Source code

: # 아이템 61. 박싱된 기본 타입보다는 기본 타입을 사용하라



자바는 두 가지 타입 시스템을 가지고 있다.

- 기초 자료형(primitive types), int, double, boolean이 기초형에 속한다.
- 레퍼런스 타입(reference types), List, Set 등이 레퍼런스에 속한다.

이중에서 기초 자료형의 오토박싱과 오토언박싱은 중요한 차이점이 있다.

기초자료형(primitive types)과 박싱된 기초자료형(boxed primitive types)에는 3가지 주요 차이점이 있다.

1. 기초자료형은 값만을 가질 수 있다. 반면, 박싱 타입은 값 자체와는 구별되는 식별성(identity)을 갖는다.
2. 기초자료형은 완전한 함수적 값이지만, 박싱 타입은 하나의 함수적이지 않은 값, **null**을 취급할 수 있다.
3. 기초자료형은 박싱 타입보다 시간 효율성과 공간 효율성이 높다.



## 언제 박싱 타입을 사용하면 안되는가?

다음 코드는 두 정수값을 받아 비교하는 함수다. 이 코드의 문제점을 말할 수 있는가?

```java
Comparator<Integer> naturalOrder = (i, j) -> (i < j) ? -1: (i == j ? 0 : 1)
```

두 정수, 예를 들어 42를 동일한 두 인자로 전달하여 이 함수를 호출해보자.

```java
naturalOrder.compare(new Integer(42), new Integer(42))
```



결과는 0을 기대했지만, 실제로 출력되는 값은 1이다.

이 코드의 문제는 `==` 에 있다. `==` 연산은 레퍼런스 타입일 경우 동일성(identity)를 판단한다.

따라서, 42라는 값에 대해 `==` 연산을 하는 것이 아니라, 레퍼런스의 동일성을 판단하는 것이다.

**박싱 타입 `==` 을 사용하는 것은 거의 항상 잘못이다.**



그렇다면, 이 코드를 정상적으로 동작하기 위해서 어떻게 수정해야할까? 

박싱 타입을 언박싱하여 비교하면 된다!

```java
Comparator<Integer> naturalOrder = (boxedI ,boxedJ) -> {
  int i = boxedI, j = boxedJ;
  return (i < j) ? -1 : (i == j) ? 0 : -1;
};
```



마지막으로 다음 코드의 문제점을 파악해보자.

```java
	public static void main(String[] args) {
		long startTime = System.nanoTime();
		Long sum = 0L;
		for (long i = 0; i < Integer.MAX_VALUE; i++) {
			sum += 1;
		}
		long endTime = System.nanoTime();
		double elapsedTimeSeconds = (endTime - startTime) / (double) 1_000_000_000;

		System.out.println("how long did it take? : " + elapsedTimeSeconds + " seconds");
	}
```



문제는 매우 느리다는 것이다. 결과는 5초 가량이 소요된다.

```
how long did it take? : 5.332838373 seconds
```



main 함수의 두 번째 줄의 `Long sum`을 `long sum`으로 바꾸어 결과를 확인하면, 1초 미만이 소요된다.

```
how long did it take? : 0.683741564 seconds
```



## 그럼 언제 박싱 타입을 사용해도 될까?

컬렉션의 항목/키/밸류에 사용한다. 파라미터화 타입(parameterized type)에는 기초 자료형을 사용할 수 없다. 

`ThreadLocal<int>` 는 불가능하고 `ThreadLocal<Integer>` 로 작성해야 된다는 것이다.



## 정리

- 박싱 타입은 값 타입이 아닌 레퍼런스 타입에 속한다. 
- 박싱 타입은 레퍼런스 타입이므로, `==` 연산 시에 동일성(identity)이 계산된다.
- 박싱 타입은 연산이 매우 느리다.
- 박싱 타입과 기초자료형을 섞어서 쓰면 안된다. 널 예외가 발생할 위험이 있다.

· · · · · · ·

EXERCISE
For the lines from the one containing "## 그럼 언제 박싱 타입을 사용해도 될까?" through the end of the listing above, output each exactly and leave out the rest.

YOUR RESPONSE
## 그럼 언제 박싱 타입을 사용해도 될까?

컬렉션의 항목/키/밸류에 사용한다. 파라미터화 타입(parameterized type)에는 기초 자료형을 사용할 수 없다. 

`ThreadLocal<int>` 는 불가능하고 `ThreadLocal<Integer>` 로 작성해야 된다는 것이다.



## 정리

- 박싱 타입은 값 타입이 아닌 레퍼런스 타입에 속한다. 
- 박싱 타입은 레퍼런스 타입이므로, `==` 연산 시에 동일성(identity)이 계산된다.
- 박싱 타입은 연산이 매우 느리다.
- 박싱 타입과 기초자료형을 섞어서 쓰면 안된다. 널 예외가 발생할 위험이 있다.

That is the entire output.